Ese de azul se mete en su baúl
Ese de rojo le pican los piojos
Ese de verde come mango verde
Ese de amarillo le pica su fondillo
Ese de blanco salta pa’l barranco

Desde las cuatro de la tarde se empiezan a agrupar los jóvenes en cada barrio, se juntan en grupos grandes, se pueden agrupar hasta 50 o más. Una vez que reúnen un número considerable, se van en pandilla a ponerse el cuero, –como le llaman al hecho de rentar el traje–. La renta se efectúa en distintas casas particulares que ya se sabe que prestan el servicio, la oferta de trajes se acomoda sobre la cama o sobre la mesa de la casa, ahí los jóvenes buscan y escogen el traje que mas le agrade. Es común que se los chicos intercambien los zapatos para que sea más difícil reconocerlos, la renta del traje vale aproximadamente $30 pesos mexicanos y se puede ocupar el traje toda la tarde. Los trajes están numerados en la parte posterior, la señora que los renta anota el nombre de la persona junto al número para saber la identidad de quien lo porta, esto facilita que en dado caso de que se violente algún disfrazado, se le pueda ubicar rápidamente. Toda la pandilla se disfraza al mismo tiempo, es un ritual, hay un ambiente de fiesta, todos lo muchachos gritan, ríen, hacen chistes sobre sus compañeros, se mofan de cualquier situación.

Marco Victorio de la Cruz

Antes las pandillas salían de cada barrio, ahora la mayoría se congregan en el barrio de Xogoyo. Aunque salgan de donde salgan, la pandilla debe recorrer todo los barrios del pueblo, en donde la gente les espera sentada en sus corredores o en la acera de las calles. Los jóvenes mayores que no se ponen el cuero esperan a los líceres en la plaza Cervantina o en el parque para “echar carrera”. Cuando se acercan los líceres, corren en estampida rumbo al parque, que ya se encuentra repleto de gente. Los correteados pasan rápidamente por la plaza avisando que detrás vienen los líceres, los niños se esconden detrás de las madres, algunas muchachas hasta se persignan del miedo que tienen al verlos. Todos comienzan a gritar, hay quienes despavoridos se refugian en la iglesia –lugar que los líceres respetan y no se meten–. Recorren todos los barrios del pueblo, saltan y arrastran las largas mangas de los trajes. Pareciera que caminan en cuatro patas, se suben a las jardineras de las casas, cuelgan de las ventanas, corretean automóviles y se mofan de la gente.

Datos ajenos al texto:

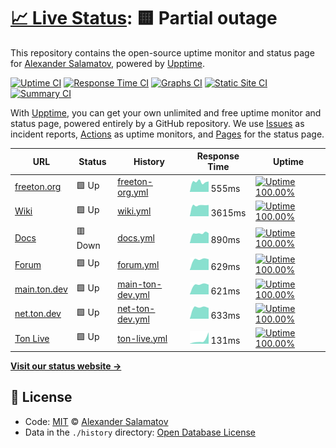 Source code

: # [📈 Live Status](https://ch1seL.github.io/freeton-upptime): <!--live status--> **🟨 Partial outage**

This repository contains the open-source uptime monitor and status page for [Alexander Salamatov](https://ch1seL.github.io/freeton-upptime), powered by [Upptime](https://github.com/upptime/upptime).

[![Uptime CI](https://github.com/koj-co/upptime/workflows/Uptime%20CI/badge.svg)](https://github.com/koj-co/upptime/actions?query=workflow%3A%22Uptime+CI%22)
[![Response Time CI](https://github.com/koj-co/upptime/workflows/Response%20Time%20CI/badge.svg)](https://github.com/koj-co/upptime/actions?query=workflow%3A%22Response+Time+CI%22)
[![Graphs CI](https://github.com/koj-co/upptime/workflows/Graphs%20CI/badge.svg)](https://github.com/koj-co/upptime/actions?query=workflow%3A%22Graphs+CI%22)
[![Static Site CI](https://github.com/koj-co/upptime/workflows/Static%20Site%20CI/badge.svg)](https://github.com/koj-co/upptime/actions?query=workflow%3A%22Static+Site+CI%22)
[![Summary CI](https://github.com/koj-co/upptime/workflows/Summary%20CI/badge.svg)](https://github.com/koj-co/upptime/actions?query=workflow%3A%22Summary+CI%22)

With [Upptime](https://upptime.js.org), you can get your own unlimited and free uptime monitor and status page, powered entirely by a GitHub repository. We use [Issues](https://github.com/ch1seL/freeton-upptime/issues) as incident reports, [Actions](https://github.com/ch1seL/freeton-upptime/actions) as uptime monitors, and [Pages](https://ch1seL.github.io/freeton-upptime) for the status page.

<!--start: status pages-->
<!-- This summary is generated by Upptime (https://github.com/upptime/upptime) -->
<!-- Do not edit this manually, your changes will be overwritten -->

| URL                                 | Status  | History                                                                                                   | Response Time                                                                     | Uptime                                                                                                                                                                                                                                         |
| ----------------------------------- | ------- | --------------------------------------------------------------------------------------------------------- | --------------------------------------------------------------------------------- | ---------------------------------------------------------------------------------------------------------------------------------------------------------------------------------------------------------------------------------------------- |
| [freeton.org](https://freeton.org)  | 🟩 Up   | [freeton-org.yml](https://github.com/ton-actions/freeton-status/commits/master/history/freeton-org.yml)   | <img alt="Response time graph" src="./graphs/freeton-org.png" height="20"> 555ms  | [![Uptime 100.00%](https://img.shields.io/endpoint?url=https%3A%2F%2Fraw.githubusercontent.com%2Fton-actions%2Ffreeton-status%2Fmaster%2Fapi%2Ffreeton-org%2Fuptime.json)](https://ton-actions.github.io/freeton-status/history/freeton-org)   |
| [Wiki](https://freeton.wiki)        | 🟩 Up   | [wiki.yml](https://github.com/ton-actions/freeton-status/commits/master/history/wiki.yml)                 | <img alt="Response time graph" src="./graphs/wiki.png" height="20"> 3615ms        | [![Uptime 100.00%](https://img.shields.io/endpoint?url=https%3A%2F%2Fraw.githubusercontent.com%2Fton-actions%2Ffreeton-status%2Fmaster%2Fapi%2Fwiki%2Fuptime.json)](https://ton-actions.github.io/freeton-status/history/wiki)                 |
| [Docs](http://docs.ton.dev)         | 🟥 Down | [docs.yml](https://github.com/ton-actions/freeton-status/commits/master/history/docs.yml)                 | <img alt="Response time graph" src="./graphs/docs.png" height="20"> 890ms         | [![Uptime 100.00%](https://img.shields.io/endpoint?url=https%3A%2F%2Fraw.githubusercontent.com%2Fton-actions%2Ffreeton-status%2Fmaster%2Fapi%2Fdocs%2Fuptime.json)](https://ton-actions.github.io/freeton-status/history/docs)                 |
| [Forum](https://forum.freeton.org)  | 🟩 Up   | [forum.yml](https://github.com/ton-actions/freeton-status/commits/master/history/forum.yml)               | <img alt="Response time graph" src="./graphs/forum.png" height="20"> 629ms        | [![Uptime 100.00%](https://img.shields.io/endpoint?url=https%3A%2F%2Fraw.githubusercontent.com%2Fton-actions%2Ffreeton-status%2Fmaster%2Fapi%2Fforum%2Fuptime.json)](https://ton-actions.github.io/freeton-status/history/forum)               |
| [main.ton.dev](http://main.ton.dev) | 🟩 Up   | [main-ton-dev.yml](https://github.com/ton-actions/freeton-status/commits/master/history/main-ton-dev.yml) | <img alt="Response time graph" src="./graphs/main-ton-dev.png" height="20"> 621ms | [![Uptime 100.00%](https://img.shields.io/endpoint?url=https%3A%2F%2Fraw.githubusercontent.com%2Fton-actions%2Ffreeton-status%2Fmaster%2Fapi%2Fmain-ton-dev%2Fuptime.json)](https://ton-actions.github.io/freeton-status/history/main-ton-dev) |
| [net.ton.dev](http://net.ton.dev)   | 🟩 Up   | [net-ton-dev.yml](https://github.com/ton-actions/freeton-status/commits/master/history/net-ton-dev.yml)   | <img alt="Response time graph" src="./graphs/net-ton-dev.png" height="20"> 633ms  | [![Uptime 100.00%](https://img.shields.io/endpoint?url=https%3A%2F%2Fraw.githubusercontent.com%2Fton-actions%2Ffreeton-status%2Fmaster%2Fapi%2Fnet-ton-dev%2Fuptime.json)](https://ton-actions.github.io/freeton-status/history/net-ton-dev)   |
| [Ton Live](https://ton.live/main)   | 🟩 Up   | [ton-live.yml](https://github.com/ton-actions/freeton-status/commits/master/history/ton-live.yml)         | <img alt="Response time graph" src="./graphs/ton-live.png" height="20"> 131ms     | [![Uptime 100.00%](https://img.shields.io/endpoint?url=https%3A%2F%2Fraw.githubusercontent.com%2Fton-actions%2Ffreeton-status%2Fmaster%2Fapi%2Fton-live%2Fuptime.json)](https://ton-actions.github.io/freeton-status/history/ton-live)         |

<!--end: status pages-->

[**Visit our status website →**](https://ch1seL.github.io/freeton-upptime)

## 📄 License

- Code: [MIT](./LICENSE) © [Alexander Salamatov](https://ch1seL.github.io/freeton-upptime)
- Data in the `./history` directory: [Open Database License](https://opendatacommons.org/licenses/odbl/1-0/)
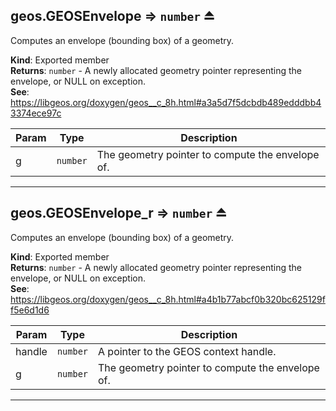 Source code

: <a name="exp_module_geos--geos.GEOSEnvelope"></a>

## geos.GEOSEnvelope ⇒ <code>number</code> ⏏
Computes an envelope (bounding box) of a geometry.

**Kind**: Exported member  
**Returns**: <code>number</code> - A newly allocated geometry pointer representing the envelope, or NULL on exception.  
**See**: https://libgeos.org/doxygen/geos__c_8h.html#a3a5d7f5dcbdb489edddbb43374ece97c  

| Param | Type | Description |
| --- | --- | --- |
| g | <code>number</code> | The geometry pointer to compute the envelope of. |


---
<a name="exp_module_geos--geos.GEOSEnvelope_r"></a>

## geos.GEOSEnvelope\_r ⇒ <code>number</code> ⏏
Computes an envelope (bounding box) of a geometry.

**Kind**: Exported member  
**Returns**: <code>number</code> - A newly allocated geometry pointer representing the envelope, or NULL on exception.  
**See**: https://libgeos.org/doxygen/geos__c_8h.html#a4b1b77abcf0b320bc625129ff5e6d1d6  

| Param | Type | Description |
| --- | --- | --- |
| handle | <code>number</code> | A pointer to the GEOS context handle. |
| g | <code>number</code> | The geometry pointer to compute the envelope of. |


---
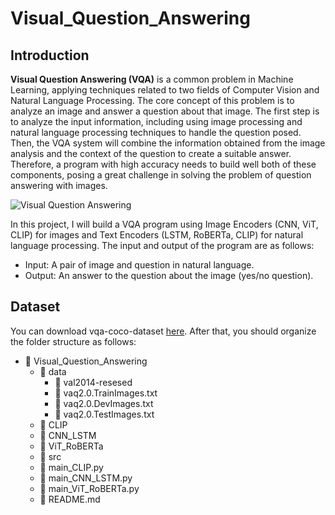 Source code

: # Visual_Question_Answering
## Introduction
**Visual Question Answering (VQA)** is a common problem in Machine Learning, applying techniques related to two fields of Computer Vision and Natural Language Processing. The core concept of this problem is to analyze an image and answer a question about that image. The first step is to analyze the input information, including using image processing and natural language processing techniques to handle the question posed. Then, the VQA system will combine the information obtained from the image analysis and the context of the question to create a suitable answer. Therefore, a program with high accuracy needs to build well both of these components, posing a great challenge in solving the problem of question answering with images.

![Visual Question Answering](https://github.com/dinhquy-nguyen-1704/Visual_Question_Answering/assets/127675330/56ed3b61-b9ae-4ad8-9fa7-ed5e6f285bce)

In this project, I will build a VQA program using Image Encoders (CNN, ViT, CLIP) for images and Text Encoders (LSTM, RoBERTa, CLIP) for natural language processing. The input and output of the program are as follows: 
* Input: A pair of image and question in natural language.
* Output: An answer to the question about the image (yes/no question).

## Dataset
You can download vqa-coco-dataset [here](https://drive.google.com/file/d/1kc6XNqHZJg27KeBuoAoYj70_1rT92191/view). After that, you should organize the folder structure as follows:

- 📁 Visual_Question_Answering
  - 📁 data
    - 📂 val2014-resesed
    - 📄 vaq2.0.TrainImages.txt
    - 📄 vaq2.0.DevImages.txt
    - 📄 vaq2.0.TestImages.txt
  - 📁 CLIP
  - 📁 CNN_LSTM
  - 📁 ViT_RoBERTa
  - 📁 src
  - 📄 main_CLIP.py
  - 📄 main_CNN_LSTM.py
  - 📄 main_ViT_RoBERTa.py
  - 📄 README.md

Si alguna de las personas que están en la calle es conocido, intentan cargarlo, lo manchan con carbón que llevan en las manos, se genera una atmósfera única, la gente les grita. Algunos niños observan desde la ventana, ese río de colores y sonidos pasando por las calles, sus mamás les gritan que salgan a la calle, que no teman, si algún niño llora por el miedo, se le pide a un lícer que se quite las máscara para que vea el niño que es una persona y que no tiene nada que temer. Después de su recorrido, se concentran en la plaza que poco a poco se llena de hombres tigre mientras el sol cae tras el Cerro del Vigía. Se convierte en un lugar mágico en el que todo queda dibujado por las imágenes de un pueblo que hace colores su sentimiento y su historia. Un recuerdo que difícilmente se desvanece, es como si flores o manchas de color caminaran al compás de un ritmo oculto en cada sonrisa, en cada juego. Los líceres caminan alrededor de las jardineras y calles repletas de niñas y niños que juegan y reinventan su historia, para acomodarla en estos tiempos. El pueblo se queda impregnando de esta magia, su espíritu habita en las paredes y los corredores. No hay silencio, los bramidos resuenan, chocan entre los callejones haciendo una música que no se termina, que se mantiene como una canción eterna, infinita.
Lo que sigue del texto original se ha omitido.